SS (let’s call her that) was married to her husband PRV for almost a decade when she bore him a son. Things between the couple went awry soon after. After a seemingly acrimonious legal battle, SS was granted the custody of the four year old. PRV, besides having to pay up maintenance, was granted visitation rights of once, every week. That is where the acrimony took a turn for criminality.
Flight
Unhappy with the court order, wanting her son ‘all for herself’, she checked into a Goa hotel with her son, where her toddler was last seen alive. Two days later when she checked out of the hotel, with only a very heavy bag, and a desire to reach Bangalore strictly by road, things started smelling fishy. The hotel staff and the scheduled taxi driver both insisted heavily on her availing the one hour flight as opposed to the arduous 10h long road journey. Nonetheless, she left for Bangalore in the cab, meanwhile, room service got busy preparing the room for the next guest.
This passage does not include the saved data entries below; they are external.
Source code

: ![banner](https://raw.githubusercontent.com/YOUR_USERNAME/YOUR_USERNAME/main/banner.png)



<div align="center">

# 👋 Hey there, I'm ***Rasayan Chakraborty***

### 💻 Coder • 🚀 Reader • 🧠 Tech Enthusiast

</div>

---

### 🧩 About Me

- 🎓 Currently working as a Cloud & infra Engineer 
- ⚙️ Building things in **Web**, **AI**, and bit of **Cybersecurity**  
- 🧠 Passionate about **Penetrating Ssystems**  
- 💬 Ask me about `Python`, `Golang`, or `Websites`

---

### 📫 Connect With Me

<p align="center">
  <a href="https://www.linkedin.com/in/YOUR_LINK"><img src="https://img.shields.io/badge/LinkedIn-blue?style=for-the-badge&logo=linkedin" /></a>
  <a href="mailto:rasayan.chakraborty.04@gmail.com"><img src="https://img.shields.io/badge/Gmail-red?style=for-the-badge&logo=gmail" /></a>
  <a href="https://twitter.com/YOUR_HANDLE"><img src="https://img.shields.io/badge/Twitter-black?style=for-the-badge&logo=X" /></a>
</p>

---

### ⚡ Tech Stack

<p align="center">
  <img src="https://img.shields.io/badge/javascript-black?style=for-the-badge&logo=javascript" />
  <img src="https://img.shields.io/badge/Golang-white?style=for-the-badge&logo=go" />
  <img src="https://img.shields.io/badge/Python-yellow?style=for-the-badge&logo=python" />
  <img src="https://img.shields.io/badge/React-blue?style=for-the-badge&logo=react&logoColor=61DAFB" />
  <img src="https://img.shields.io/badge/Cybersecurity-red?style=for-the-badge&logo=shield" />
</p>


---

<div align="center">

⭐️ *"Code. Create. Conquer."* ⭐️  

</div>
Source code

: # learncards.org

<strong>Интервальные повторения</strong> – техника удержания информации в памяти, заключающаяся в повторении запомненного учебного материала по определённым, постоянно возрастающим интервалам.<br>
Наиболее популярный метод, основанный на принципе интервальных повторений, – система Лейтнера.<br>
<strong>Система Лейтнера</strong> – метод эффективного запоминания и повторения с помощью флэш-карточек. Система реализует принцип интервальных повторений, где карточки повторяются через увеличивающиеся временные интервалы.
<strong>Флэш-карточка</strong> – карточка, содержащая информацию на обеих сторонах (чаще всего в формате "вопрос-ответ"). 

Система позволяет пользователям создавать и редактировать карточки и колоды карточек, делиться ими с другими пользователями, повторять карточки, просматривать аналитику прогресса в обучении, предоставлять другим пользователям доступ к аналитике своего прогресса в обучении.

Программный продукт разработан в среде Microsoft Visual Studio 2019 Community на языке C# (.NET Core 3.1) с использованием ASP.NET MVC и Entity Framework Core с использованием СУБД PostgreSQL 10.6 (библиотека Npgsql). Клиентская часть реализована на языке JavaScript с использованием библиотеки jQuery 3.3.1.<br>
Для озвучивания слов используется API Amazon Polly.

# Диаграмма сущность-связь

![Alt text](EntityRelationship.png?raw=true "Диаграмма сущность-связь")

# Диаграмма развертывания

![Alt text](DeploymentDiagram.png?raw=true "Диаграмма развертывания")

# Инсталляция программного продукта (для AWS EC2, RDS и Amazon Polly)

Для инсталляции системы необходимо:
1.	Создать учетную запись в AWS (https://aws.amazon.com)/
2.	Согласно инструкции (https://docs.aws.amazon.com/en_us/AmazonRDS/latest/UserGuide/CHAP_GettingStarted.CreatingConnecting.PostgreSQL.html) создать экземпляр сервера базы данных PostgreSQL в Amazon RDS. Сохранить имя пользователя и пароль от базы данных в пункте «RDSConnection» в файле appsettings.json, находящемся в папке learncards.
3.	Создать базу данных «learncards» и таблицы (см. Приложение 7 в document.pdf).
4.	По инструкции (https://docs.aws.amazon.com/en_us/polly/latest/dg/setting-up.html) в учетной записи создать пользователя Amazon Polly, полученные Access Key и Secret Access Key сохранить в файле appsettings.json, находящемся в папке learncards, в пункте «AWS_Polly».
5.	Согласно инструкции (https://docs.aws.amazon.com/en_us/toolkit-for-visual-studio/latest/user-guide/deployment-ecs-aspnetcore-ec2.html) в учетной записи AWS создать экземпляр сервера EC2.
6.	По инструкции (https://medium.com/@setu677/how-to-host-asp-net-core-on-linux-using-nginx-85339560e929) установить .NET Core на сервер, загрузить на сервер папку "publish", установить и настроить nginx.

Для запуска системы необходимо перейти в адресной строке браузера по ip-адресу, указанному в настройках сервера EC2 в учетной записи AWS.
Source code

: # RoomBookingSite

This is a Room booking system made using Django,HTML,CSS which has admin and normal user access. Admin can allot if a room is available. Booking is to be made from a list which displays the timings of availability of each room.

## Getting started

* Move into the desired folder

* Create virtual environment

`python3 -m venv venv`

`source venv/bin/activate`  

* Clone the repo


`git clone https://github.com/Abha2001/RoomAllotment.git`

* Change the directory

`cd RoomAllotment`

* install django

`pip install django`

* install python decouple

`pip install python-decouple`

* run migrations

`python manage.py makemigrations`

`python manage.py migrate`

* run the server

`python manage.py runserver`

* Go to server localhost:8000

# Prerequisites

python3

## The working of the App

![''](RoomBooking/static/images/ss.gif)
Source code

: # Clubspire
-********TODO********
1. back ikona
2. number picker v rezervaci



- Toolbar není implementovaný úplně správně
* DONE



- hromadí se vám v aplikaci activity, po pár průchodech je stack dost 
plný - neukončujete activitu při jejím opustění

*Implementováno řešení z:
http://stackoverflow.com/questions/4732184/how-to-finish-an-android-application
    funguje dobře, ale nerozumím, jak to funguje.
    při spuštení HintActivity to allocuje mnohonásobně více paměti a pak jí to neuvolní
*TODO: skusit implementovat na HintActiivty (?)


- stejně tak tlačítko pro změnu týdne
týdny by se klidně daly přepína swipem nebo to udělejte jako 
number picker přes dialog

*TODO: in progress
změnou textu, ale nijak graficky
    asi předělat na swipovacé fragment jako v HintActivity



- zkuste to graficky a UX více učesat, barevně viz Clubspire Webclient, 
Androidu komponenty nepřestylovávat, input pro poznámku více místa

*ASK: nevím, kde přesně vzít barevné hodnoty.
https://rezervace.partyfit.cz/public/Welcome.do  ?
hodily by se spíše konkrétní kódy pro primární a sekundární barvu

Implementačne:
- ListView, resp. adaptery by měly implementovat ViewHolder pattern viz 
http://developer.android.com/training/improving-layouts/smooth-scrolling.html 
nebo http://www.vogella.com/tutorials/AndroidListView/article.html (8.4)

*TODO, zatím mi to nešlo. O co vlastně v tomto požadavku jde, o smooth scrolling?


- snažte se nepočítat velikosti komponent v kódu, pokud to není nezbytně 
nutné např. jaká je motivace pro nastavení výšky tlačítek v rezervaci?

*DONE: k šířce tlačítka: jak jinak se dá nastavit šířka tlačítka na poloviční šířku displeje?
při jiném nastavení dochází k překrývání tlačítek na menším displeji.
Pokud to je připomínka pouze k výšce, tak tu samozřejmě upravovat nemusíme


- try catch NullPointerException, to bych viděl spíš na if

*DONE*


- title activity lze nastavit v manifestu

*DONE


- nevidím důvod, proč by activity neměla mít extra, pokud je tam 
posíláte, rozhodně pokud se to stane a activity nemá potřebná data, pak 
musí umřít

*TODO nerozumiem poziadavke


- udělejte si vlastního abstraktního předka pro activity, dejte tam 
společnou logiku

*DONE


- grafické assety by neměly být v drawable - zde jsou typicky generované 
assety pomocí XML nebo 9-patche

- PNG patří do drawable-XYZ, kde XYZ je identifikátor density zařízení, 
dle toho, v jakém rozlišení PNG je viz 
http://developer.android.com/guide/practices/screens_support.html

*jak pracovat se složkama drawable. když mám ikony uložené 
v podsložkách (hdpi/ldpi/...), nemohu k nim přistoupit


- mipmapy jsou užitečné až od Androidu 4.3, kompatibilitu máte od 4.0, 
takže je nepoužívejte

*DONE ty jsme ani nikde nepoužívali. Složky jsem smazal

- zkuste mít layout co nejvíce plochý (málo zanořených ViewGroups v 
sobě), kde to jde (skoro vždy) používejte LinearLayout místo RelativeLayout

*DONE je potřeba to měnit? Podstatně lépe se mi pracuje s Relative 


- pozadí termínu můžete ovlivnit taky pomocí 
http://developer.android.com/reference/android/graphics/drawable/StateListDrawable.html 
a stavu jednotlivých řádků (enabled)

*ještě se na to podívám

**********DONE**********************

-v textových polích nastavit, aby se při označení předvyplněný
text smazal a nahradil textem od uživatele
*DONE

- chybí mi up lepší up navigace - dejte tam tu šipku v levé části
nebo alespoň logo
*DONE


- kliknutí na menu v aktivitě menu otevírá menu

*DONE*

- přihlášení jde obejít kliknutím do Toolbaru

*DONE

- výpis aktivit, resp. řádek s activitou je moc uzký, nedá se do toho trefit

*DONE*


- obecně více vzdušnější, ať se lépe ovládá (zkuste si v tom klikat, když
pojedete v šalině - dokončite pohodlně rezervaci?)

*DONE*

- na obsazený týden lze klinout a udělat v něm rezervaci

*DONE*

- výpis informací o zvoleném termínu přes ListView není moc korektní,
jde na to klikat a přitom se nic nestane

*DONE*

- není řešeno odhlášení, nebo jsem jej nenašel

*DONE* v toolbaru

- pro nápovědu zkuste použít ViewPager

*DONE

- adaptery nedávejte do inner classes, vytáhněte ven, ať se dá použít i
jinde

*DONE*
A murder plot which had played out soon started unravelling. Room service was prompt to report a blood stained towel from the recently vacated room. The hotel staff dials the Calangute police, they get in touch with the taxi driver carrying Suchana and her big bag, enroute to Bangalore, over phone. A crafty and cool headed effort both on part of the police and the taxi driver, lands SS up in a Chitradurga police station. SS, who has been composed and calm so far, displays a shocking nonchalance when police apprehend her after finding the dead body of her son in the bag, which was kept inside the trunk of the moving car.
Smothered by “Love”
The life of the little one was snuffed out by the “loving” mother. Although she declared that she “had done nothing” and was “not responsible for his death”, the murderous woman also revealed that she was dismayed by the adverse court order in regards to visitation rights. She wanted to have “her” boy all to herself. A supposedly violent man like PRV, the boy’s father, could have no rights and that no court in the world could take away from her what was hers – meaning the boy, and his exclusive “rights” on him. That was the reason, she said, she killed her son by smothering him, but again, she was not responsible, contrary, according to her, to the Jakarta resident husband who was actually “responsible” for her state.
Later, when the husband, who tried to meet the son over the weekend and failed, flew down from Jakarta and confronted her, at the insistence of the police on why she had killed their son. It is reported that both flew into fits of rage on seeing each other and the murderer repeated that it was only the husband who was responsible and not her. It was because of him, she and her son, were wherever they were, while he, who was really “guilty” was roaming free.
The last piece of media reporting which came about this incident was the sound bite provided by the lawyer.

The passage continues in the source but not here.